Hispanic growth also has been surprisingly larger than expected in several Southern states, with official counts exceeding earlier estimates by more than 10 percent in Alabama, Louisiana and Maryland, according to the Pew Hispanic Center.
"It's clear that black growth continues to locate in the suburban South, leading to declines in their historic segregation," said William Frey, a demographer at Brookings Institution who did a broad analysis of the census data. "This new dispersed growth of blacks, coupled with the new waves of Hispanic growth, are changing the region's longstanding 'black-white' image and heralding the beginning of a more diverse region."
The latest race figures offer a hint of some of the coming political wrangling in fast-growing parts of the South, where Hispanic immigration as well as an influx of blacks from the North — two minority groups which tend to lean Democratic — have the potential to shift historic voting trends.

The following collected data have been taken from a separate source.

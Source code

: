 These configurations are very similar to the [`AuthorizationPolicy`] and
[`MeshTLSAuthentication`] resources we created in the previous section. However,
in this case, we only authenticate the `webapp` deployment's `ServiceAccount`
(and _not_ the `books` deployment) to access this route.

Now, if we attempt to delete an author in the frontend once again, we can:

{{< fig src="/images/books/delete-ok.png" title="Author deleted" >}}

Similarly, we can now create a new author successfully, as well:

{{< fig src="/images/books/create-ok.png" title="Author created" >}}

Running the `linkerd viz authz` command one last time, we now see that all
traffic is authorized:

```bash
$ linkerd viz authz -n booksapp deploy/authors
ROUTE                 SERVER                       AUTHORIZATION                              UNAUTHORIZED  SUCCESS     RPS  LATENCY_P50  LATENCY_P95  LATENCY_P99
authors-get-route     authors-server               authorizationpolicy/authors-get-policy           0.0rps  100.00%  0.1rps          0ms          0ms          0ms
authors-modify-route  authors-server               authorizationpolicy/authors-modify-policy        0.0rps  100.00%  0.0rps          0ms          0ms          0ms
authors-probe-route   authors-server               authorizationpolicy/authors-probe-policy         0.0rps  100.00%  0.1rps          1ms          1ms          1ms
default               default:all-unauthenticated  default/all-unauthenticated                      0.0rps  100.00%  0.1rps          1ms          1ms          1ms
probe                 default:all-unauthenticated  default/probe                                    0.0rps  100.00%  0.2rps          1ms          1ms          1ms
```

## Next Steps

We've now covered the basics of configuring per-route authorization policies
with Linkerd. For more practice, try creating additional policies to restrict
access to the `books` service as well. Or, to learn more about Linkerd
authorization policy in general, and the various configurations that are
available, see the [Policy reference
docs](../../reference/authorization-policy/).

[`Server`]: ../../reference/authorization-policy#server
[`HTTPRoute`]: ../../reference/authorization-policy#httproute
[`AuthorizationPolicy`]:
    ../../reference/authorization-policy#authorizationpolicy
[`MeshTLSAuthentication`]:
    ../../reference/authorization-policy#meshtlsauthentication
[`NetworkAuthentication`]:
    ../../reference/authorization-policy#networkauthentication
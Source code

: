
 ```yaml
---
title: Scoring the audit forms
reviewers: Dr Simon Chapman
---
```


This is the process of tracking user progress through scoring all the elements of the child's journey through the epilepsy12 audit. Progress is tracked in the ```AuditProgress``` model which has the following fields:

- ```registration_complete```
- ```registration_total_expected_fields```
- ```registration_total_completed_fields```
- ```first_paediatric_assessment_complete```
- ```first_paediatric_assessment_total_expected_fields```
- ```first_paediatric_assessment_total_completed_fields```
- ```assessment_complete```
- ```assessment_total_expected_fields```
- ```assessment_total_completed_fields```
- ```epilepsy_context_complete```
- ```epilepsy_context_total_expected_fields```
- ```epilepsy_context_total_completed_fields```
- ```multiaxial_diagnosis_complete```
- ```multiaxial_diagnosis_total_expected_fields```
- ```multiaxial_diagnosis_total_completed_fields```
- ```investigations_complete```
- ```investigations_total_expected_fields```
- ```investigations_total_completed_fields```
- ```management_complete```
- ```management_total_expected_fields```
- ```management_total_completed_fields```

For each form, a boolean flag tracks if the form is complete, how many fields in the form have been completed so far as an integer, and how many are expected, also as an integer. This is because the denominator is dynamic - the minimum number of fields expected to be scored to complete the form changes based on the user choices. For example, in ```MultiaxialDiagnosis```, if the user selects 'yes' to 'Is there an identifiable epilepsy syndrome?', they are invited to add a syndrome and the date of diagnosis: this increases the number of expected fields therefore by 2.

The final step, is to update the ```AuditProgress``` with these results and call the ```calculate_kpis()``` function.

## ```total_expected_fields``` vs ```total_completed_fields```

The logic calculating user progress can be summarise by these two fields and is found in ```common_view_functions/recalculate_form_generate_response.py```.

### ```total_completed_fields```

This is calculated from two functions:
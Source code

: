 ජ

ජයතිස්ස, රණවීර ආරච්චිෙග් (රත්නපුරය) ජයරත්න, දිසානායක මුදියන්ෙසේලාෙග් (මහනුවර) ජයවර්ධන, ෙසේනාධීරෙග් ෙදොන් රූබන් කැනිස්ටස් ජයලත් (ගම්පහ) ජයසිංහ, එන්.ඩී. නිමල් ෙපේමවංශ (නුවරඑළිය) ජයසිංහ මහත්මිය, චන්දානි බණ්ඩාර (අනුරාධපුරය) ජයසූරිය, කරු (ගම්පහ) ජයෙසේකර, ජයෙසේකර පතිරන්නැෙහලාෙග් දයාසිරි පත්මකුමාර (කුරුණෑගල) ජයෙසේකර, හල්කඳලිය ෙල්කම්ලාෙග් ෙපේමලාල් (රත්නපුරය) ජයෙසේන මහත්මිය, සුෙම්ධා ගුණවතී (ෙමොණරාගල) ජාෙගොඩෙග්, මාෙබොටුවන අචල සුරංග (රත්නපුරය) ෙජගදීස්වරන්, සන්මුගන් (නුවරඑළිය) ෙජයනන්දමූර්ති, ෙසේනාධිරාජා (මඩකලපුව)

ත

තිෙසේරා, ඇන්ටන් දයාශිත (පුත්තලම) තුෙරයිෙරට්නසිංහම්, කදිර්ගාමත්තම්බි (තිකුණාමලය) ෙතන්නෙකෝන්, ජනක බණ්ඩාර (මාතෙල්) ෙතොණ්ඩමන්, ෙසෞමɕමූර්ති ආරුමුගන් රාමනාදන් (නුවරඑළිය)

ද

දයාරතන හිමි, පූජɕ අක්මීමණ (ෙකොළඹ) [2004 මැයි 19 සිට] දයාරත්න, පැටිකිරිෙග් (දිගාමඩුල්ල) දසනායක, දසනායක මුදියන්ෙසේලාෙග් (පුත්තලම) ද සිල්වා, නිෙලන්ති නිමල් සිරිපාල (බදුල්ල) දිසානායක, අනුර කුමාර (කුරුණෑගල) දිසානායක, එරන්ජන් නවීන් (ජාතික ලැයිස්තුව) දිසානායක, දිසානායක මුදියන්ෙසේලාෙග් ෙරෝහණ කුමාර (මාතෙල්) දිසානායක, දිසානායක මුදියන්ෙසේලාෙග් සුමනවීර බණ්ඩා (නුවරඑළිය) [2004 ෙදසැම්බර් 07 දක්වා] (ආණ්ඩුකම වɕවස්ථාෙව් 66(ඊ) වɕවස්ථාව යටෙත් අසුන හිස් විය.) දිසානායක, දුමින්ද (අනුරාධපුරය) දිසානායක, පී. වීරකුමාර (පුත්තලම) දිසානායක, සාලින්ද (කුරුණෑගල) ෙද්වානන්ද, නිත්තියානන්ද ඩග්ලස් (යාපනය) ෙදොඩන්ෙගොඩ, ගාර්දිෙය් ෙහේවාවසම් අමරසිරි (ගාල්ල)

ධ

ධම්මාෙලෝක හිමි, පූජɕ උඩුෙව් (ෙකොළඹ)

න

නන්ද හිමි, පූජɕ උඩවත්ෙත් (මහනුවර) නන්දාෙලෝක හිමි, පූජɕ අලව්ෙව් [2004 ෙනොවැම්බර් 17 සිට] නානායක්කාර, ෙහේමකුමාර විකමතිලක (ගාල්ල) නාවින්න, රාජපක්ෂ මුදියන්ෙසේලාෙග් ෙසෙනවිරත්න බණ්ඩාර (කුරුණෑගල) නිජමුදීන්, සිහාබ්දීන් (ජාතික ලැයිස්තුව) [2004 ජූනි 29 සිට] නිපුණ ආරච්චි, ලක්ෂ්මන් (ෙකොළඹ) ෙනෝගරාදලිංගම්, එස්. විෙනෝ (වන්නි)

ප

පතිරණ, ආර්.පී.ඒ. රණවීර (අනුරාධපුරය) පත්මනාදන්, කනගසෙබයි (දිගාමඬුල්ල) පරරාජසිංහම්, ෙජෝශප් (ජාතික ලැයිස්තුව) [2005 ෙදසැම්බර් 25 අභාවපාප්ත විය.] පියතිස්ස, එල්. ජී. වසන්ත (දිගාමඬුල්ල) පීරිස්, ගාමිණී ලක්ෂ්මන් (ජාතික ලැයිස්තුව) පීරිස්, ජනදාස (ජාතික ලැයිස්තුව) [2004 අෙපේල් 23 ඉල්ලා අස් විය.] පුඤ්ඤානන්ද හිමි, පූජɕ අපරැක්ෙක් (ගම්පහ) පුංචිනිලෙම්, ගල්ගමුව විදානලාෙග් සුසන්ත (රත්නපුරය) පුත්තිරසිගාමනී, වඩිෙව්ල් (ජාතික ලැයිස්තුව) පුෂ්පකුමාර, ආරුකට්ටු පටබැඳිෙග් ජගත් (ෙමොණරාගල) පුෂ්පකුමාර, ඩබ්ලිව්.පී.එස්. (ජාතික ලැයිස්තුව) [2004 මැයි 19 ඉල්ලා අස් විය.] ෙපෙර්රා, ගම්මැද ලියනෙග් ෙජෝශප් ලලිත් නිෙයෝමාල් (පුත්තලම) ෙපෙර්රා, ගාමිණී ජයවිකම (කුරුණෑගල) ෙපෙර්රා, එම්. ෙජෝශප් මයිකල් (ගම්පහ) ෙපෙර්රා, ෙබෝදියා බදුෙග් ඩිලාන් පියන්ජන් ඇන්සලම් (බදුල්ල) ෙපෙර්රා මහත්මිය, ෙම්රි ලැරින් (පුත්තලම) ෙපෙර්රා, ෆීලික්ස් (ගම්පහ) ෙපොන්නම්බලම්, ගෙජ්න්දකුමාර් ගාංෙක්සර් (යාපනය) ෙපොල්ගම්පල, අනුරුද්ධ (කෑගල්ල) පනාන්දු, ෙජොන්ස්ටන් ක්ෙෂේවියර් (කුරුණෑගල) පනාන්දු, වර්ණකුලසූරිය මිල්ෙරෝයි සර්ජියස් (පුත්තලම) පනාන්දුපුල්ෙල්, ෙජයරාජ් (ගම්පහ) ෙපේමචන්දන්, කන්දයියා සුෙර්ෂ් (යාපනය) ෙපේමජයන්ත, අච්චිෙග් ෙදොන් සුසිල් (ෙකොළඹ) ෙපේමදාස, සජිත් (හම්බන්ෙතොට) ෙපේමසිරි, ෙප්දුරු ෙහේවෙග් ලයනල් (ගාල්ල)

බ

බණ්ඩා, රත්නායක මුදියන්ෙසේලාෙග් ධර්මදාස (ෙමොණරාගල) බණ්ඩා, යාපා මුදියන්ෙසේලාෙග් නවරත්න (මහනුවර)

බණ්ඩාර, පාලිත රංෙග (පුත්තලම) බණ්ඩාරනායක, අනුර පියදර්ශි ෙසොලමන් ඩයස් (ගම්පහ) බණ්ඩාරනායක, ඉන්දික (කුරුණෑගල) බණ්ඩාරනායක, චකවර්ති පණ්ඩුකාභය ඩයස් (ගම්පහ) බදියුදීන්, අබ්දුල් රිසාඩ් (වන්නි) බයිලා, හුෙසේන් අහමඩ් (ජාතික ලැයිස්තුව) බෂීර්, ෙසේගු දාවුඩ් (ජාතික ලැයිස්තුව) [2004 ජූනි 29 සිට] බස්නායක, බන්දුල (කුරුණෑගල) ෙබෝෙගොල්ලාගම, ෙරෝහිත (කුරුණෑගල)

Next year, the South will be the site for the GOP National Convention in Tampa, Fla., and the Democratic National Convention in Charlotte, N.C., both states Obama carried in 2008 due partly to a large minority turnout. Both Charlotte and Tampa last year became cities in which whites now make up less than 50 percent of the population.
The demographic transitions have not come without tensions, in some cases. Many southern states have Official English laws, and several are considering legislative measures that aim to crack down on undocumented immigrants.
The share of blacks in large metropolitan areas who opted to live in the suburbs climbed to 58 percent in the South, compared to 41 percent for the rest of the U.S., according to census estimates. That's up from 52 percent in 2000 and represents the highest share of suburban blacks in the South since the Civil Rights Act passed in the 1960s.
The South also had major gains in neighborhood integration between blacks and whites.
Thirty-two of the region's 38 largest metro areas made such gains since 2000, according to a commonly used demographic index. The measure, known as the segregation index, tracks the degree to which racial groups are evenly spread between neighborhoods. Topping the list were rapidly diversifying metros in central Florida, as well in Georgia, Texas and Tennessee.
Other findings:
—Hispanics in large metro areas in the South were more likely to live in suburbs — about 60 percent, compared with 56 percent for the rest of the nation.
—In the South, white children in Maryland and Mississippi became a numerical minority for the first time this past decade, joining Texas and the District of Columbia; Florida and Georgia are expected to follow.
— Roughly 61 percent of the South's population is white, 19 percent black and 15 percent Hispanic. That's compared with a national breakdown of 65 percent white, roughly 12 percent black and 16 percent Hispanic.
—Metropolitan areas in the South showing some of the biggest advances in black-white residential integration included Tampa, Orlando and Lakeland in central Florida; Atlanta; Louisville, Ky.; and Houston. Their segregation levels all fell in the middle range. Metro areas in the West also had substantial changes with generally lower levels of segregation, while segregation in the Midwest and Northeast declined somewhat but was typically higher than average.
DeHaven-Smith said the higher levels of black residential integration could make it harder for states to maintain majority black districts when they redraw political boundaries in the coming months.
He also noted Florida's demographic changes, with the central part of the state now becoming a presidential battleground due to an influx of non-Cuban Hispanics who are turning the Republican-leaning area more Democratic.
Florida will pick up two new House seats — which means two more electoral college votes beginning in 2012 — based on its population growth over the last decade.
"It's a narrowly balanced, very polarized state, with the shifts occurring mostly in central Florida," deHaven-Smith said.
This is based on a story by The Associated Press.